* [HOW TO COMPLETE THIS TASK]
The goal is an unaltered copy of the records below, minus any images.

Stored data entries
------------------------------------------------------------------------
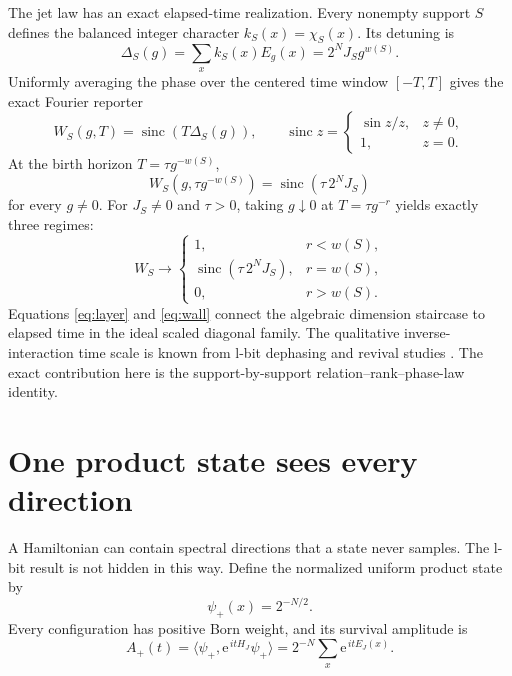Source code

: \documentclass[10pt]{article}
\theoremstyle{definition}
\newcommand{\sinc}{\operatorname{sinc}}
\begin{document}
The jet law has an exact elapsed-time realization. Every nonempty support
\(S\) defines the balanced integer character \(k_S(x)=\chi_S(x)\). Its
detuning is
\begin{equation}
 \Delta_S(g)=\sum_x k_S(x)E_g(x)
 =2^N J_Sg^{w(S)}.
 \label{eq:detuning}
\end{equation}
Uniformly averaging the phase over the centered time window \([-T,T]\)
gives the exact Fourier reporter
\begin{equation}
 W_S(g,T)=\sinc\!\left(T\Delta_S(g)\right),
 \qquad
 \sinc z=
 \begin{cases}\sin z/z,&z\ne0,\\1,&z=0.\end{cases}
 \label{eq:reporter}
\end{equation}
At the birth horizon \(T=\tau g^{-w(S)}\),
\begin{equation}
 \boxed{
 W_S(g,\tau g^{-w(S)})
 =\sinc(\tau\,2^NJ_S)}
 \label{eq:birth}
\end{equation}
for every \(g\ne0\). For \(J_S\ne0\) and \(\tau>0\), taking
\(g\downarrow0\) at
\(T=\tau g^{-r}\) yields exactly three regimes:
\begin{equation}
 W_S\longrightarrow
 \begin{cases}
  1,&r<w(S),\\
  \sinc(\tau\,2^NJ_S),&r=w(S),\\
  0,&r>w(S).
 \end{cases}
 \label{eq:wall}
\end{equation}
Equations \eqref{eq:layer} and \eqref{eq:wall} connect the algebraic
dimension staircase to elapsed time in the ideal scaled diagonal family.
The qualitative inverse-interaction time scale is known from l-bit
dephasing and revival studies
\cite{HuseNandkishoreOganesyan2014,VasseurParameswaranMoore2015}.
The exact contribution here is the support-by-support
relation--rank--phase-law identity.

\section{One product state sees every direction}

A Hamiltonian can contain spectral directions that a state never samples.
The l-bit result is not hidden in this way. Define the normalized uniform
product state by
\begin{equation}
 \psi_+(x)=2^{-N/2}.
 \label{eq:plus}
\end{equation}
Every configuration has positive Born weight, and its survival amplitude is
\begin{equation}
 A_+(t)=
 \langle\psi_+,\mathrm e^{\,itH_J}\psi_+\rangle
 =2^{-N}\sum_x\mathrm e^{\,itE_J(x)}.
 \label{eq:survival}
\end{equation}
\end{document}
------------------------------------------------------------------------
* [ANSWER FOR THE TASK]
Source code

: \documentclass[10pt]{article}
\theoremstyle{definition}
\newcommand{\sinc}{\operatorname{sinc}}
\begin{document}
The jet law has an exact elapsed-time realization. Every nonempty support
\(S\) defines the balanced integer character \(k_S(x)=\chi_S(x)\). Its
detuning is
\begin{equation}
 \Delta_S(g)=\sum_x k_S(x)E_g(x)
 =2^N J_Sg^{w(S)}.
 \label{eq:detuning}
\end{equation}
Uniformly averaging the phase over the centered time window \([-T,T]\)
gives the exact Fourier reporter
\begin{equation}
 W_S(g,T)=\sinc\!\left(T\Delta_S(g)\right),
 \qquad
 \sinc z=
 \begin{cases}\sin z/z,&z\ne0,\\1,&z=0.\end{cases}
 \label{eq:reporter}
\end{equation}
At the birth horizon \(T=\tau g^{-w(S)}\),
\begin{equation}
 \boxed{
 W_S(g,\tau g^{-w(S)})
 =\sinc(\tau\,2^NJ_S)}
 \label{eq:birth}
\end{equation}
for every \(g\ne0\). For \(J_S\ne0\) and \(\tau>0\), taking
\(g\downarrow0\) at
\(T=\tau g^{-r}\) yields exactly three regimes:
\begin{equation}
 W_S\longrightarrow
 \begin{cases}
  1,&r<w(S),\\
  \sinc(\tau\,2^NJ_S),&r=w(S),\\
  0,&r>w(S).
 \end{cases}
 \label{eq:wall}
\end{equation}
Equations \eqref{eq:layer} and \eqref{eq:wall} connect the algebraic
dimension staircase to elapsed time in the ideal scaled diagonal family.
The qualitative inverse-interaction time scale is known from l-bit
dephasing and revival studies
\cite{HuseNandkishoreOganesyan2014,VasseurParameswaranMoore2015}.
The exact contribution here is the support-by-support
relation--rank--phase-law identity.

\section{One product state sees every direction}

A Hamiltonian can contain spectral directions that a state never samples.
The l-bit result is not hidden in this way. Define the normalized uniform
product state by
\begin{equation}
 \psi_+(x)=2^{-N/2}.
 \label{eq:plus}
\end{equation}
Every configuration has positive Born weight, and its survival amplitude is
\begin{equation}
 A_+(t)=
 \langle\psi_+,\mathrm e^{\,itH_J}\psi_+\rangle
 =2^{-N}\sum_x\mathrm e^{\,itE_J(x)}.
 \label{eq:survival}
\end{equation}
\end{document}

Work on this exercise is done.